I'm trying to prove the following proposition:
Let $U\in R^n$ be open, and $f,g\colon U\to R$ be $C^k$ functions, then the Taylor polynomial of $fg$ is computed as $P_{f,a}^k(a+\vec{h})\cdot P_{g,a}^k(a+\vec{h})$ and discarding the terms of degree > $k$, where $P_{f,a}^k(a+\vec{h})$ denotes the degree $k$ Taylor polynomial of $f$ at $a$.
And here's what I've got so far:
$P_{fg,a}^k=\sum_{m=0}^k\sum_{I\in I_n^m}\frac{1}{I!}D_I(fg)(a)$ using the definition of Taylor polynomial of multi-variable functions. ($I=(i_1,i_2,...,i_n)$ and $D_If=D_1^{i_1}D_2^{i_2}...D_n^{i_n}f)$.

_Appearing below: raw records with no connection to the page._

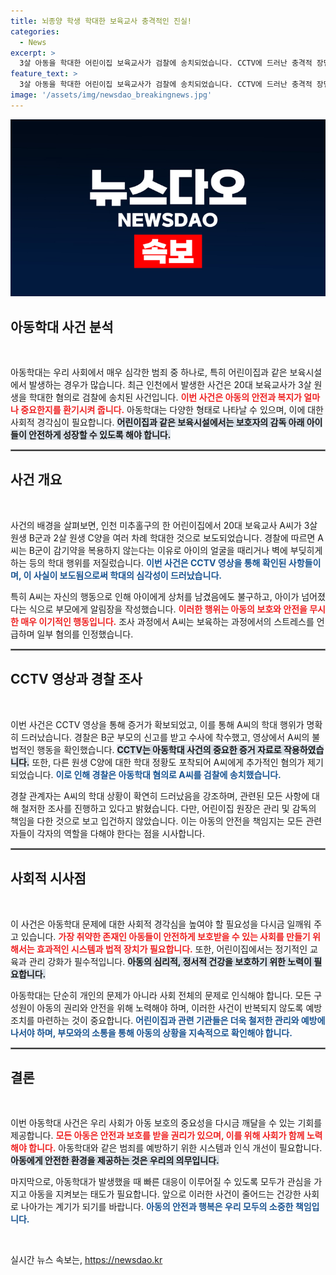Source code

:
 ```yaml
---
title: 뇌종양 학생 학대한 보육교사 충격적인 진실!
categories:
  - News
excerpt: >
  3살 아동을 학대한 어린이집 보육교사가 검찰에 송치되었습니다. CCTV에 드러난 충격적 장면과 부모의 신고가 사건의 발단이며, A씨는 스트레스를 이유로 일부 혐의를 인정했습니다.
feature_text: >
  3살 아동을 학대한 어린이집 보육교사가 검찰에 송치되었습니다. CCTV에 드러난 충격적 장면과 부모의 신고가 사건의 발단이며, A씨는 스트레스를 이유로 일부 혐의를 인정했습니다.
image: '/assets/img/newsdao_breakingnews.jpg'
---
```


<p><img src="/assets/img/newsdao_breakingnews.jpg" alt="bookingtag 속보" /></p>

<h2 data-ke-size="size26">아동학대 사건 분석</h2>

<p data-ke-size="size16">&nbsp;</p>

<p>아동학대는 우리 사회에서 매우 심각한 범죄 중 하나로, 특히 어린이집과 같은 보육시설에서 발생하는 경우가 많습니다. 최근 인천에서 발생한 사건은 20대 보육교사가 3살 원생을 학대한 혐의로 검찰에 송치된 사건입니다. <b><span style="color: #ee2323;">이번 사건은 아동의 안전과 복지가 얼마나 중요한지를 환기시켜 줍니다.</span></b> 아동학대는 다양한 형태로 나타날 수 있으며, 이에 대한 사회적 경각심이 필요합니다. <b><span style="background-color: #21538527;">어린이집과 같은 보육시설에서는 보호자의 감독 아래 아이들이 안전하게 성장할 수 있도록 해야 합니다.</span></b></p>

<hr style="border: 1px solid gray;">

<h2 data-ke-size="size26">사건 개요</h2>

<p data-ke-size="size16">&nbsp;</p>

<p>사건의 배경을 살펴보면, 인천 미추홀구의 한 어린이집에서 20대 보육교사 A씨가 3살 원생 B군과 2살 원생 C양을 여러 차례 학대한 것으로 보도되었습니다. 경찰에 따르면 A씨는 B군이 감기약을 복용하지 않는다는 이유로 아이의 얼굴을 때리거나 벽에 부딪히게 하는 등의 학대 행위를 저질렀습니다. <b><span style="color: #1a5490;">이번 사건은 CCTV 영상을 통해 확인된 사항들이며, 이 사실이 보도됨으로써 학대의 심각성이 드러났습니다.</span></b> </p>

<p>특히 A씨는 자신의 행동으로 인해 아이에게 상처를 남겼음에도 불구하고, 아이가 넘어졌다는 식으로 부모에게 알림장을 작성했습니다. <b><span style="color: #ee2323;">이러한 행위는 아동의 보호와 안전을 무시한 매우 이기적인 행동입니다.</span></b> 조사 과정에서 A씨는 보육하는 과정에서의 스트레스를 언급하며 일부 혐의를 인정했습니다. </p>

<hr style="border: 1px solid gray;">

<h2 data-ke-size="size26">CCTV 영상과 경찰 조사</h2>

<p data-ke-size="size16">&nbsp;</p>

<p>이번 사건은 CCTV 영상을 통해 증거가 확보되었고, 이를 통해 A씨의 학대 행위가 명확히 드러났습니다. 경찰은 B군 부모의 신고를 받고 수사에 착수했고, 영상에서 A씨의 불법적인 행동을 확인했습니다. <b><span style="background-color: #21538527;">CCTV는 아동학대 사건의 중요한 증거 자료로 작용하였습니다.</span></b> 또한, 다른 원생 C양에 대한 학대 정황도 포착되어 A씨에게 추가적인 혐의가 제기되었습니다. <b><span style="color: #1a5490;">이로 인해 경찰은 아동학대 혐의로 A씨를 검찰에 송치했습니다.</span></b></p>

<p>경찰 관계자는 A씨의 학대 상황이 확연히 드러났음을 강조하며, 관련된 모든 사항에 대해 철저한 조사를 진행하고 있다고 밝혔습니다. 다만, 어린이집 원장은 관리 및 감독의 책임을 다한 것으로 보고 입건하지 않았습니다. 이는 아동의 안전을 책임지는 모든 관련자들이 각자의 역할을 다해야 한다는 점을 시사합니다.</p>

<hr style="border: 1px solid gray;">

<h2 data-ke-size="size26">사회적 시사점</h2>

<p data-ke-size="size16">&nbsp;</p>

<p>이 사건은 아동학대 문제에 대한 사회적 경각심을 높여야 할 필요성을 다시금 일깨워 주고 있습니다. <b><span style="color: #ee2323;">가장 취약한 존재인 아동들이 안전하게 보호받을 수 있는 사회를 만들기 위해서는 효과적인 시스템과 법적 장치가 필요합니다.</span></b> 또한, 어린이집에서는 정기적인 교육과 관리 강화가 필수적입니다. <b><span style="background-color: #21538527;">아동의 심리적, 정서적 건강을 보호하기 위한 노력이 필요합니다.</span></b></p>

<p>아동학대는 단순히 개인의 문제가 아니라 사회 전체의 문제로 인식해야 합니다. 모든 구성원이 아동의 권리와 안전을 위해 노력해야 하며, 이러한 사건이 반복되지 않도록 예방 조치를 마련하는 것이 중요합니다. <b><span style="color: #1a5490;">어린이집과 관련 기관들은 더욱 철저한 관리와 예방에 나서야 하며, 부모와의 소통을 통해 아동의 상황을 지속적으로 확인해야 합니다.</span></b> </p>

<hr style="border: 1px solid gray;">

<h2 data-ke-size="size26">결론</h2>

<p data-ke-size="size16">&nbsp;</p>

<p>이번 아동학대 사건은 우리 사회가 아동 보호의 중요성을 다시금 깨달을 수 있는 기회를 제공합니다. <b><span style="color: #ee2323;">모든 아동은 안전과 보호를 받을 권리가 있으며, 이를 위해 사회가 함께 노력해야 합니다.</span></b> 아동학대와 같은 범죄를 예방하기 위한 시스템과 인식 개선이 필요합니다. <b><span style="background-color: #21538527;">아동에게 안전한 환경을 제공하는 것은 우리의 의무입니다.</span></b></p>

<p>마지막으로, 아동학대가 발생했을 때 빠른 대응이 이루어질 수 있도록 모두가 관심을 가지고 아동을 지켜보는 태도가 필요합니다. 앞으로 이러한 사건이 줄어드는 건강한 사회로 나아가는 계기가 되기를 바랍니다. <b><span style="color: #1a5490;">아동의 안전과 행복은 우리 모두의 소중한 책임입니다.</span></b> </p>

<p data-ke-size="size16">&nbsp;</p>
실시간 뉴스 속보는, <a href="https://newsdao.kr" rel="dofollow">https://newsdao.kr</a>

Then I think $D_I(fg)$ can be written as $D_I(f)g+fD_I(g)$ using the product rule so that $P_{fg,a}^k(a+\vec{h})=P_{f,a}^k(a+\vec{h})\cdot g+f\cdot P_{g,a}^k(a+\vec{h})$
but I can't figure out how this leads to the final result.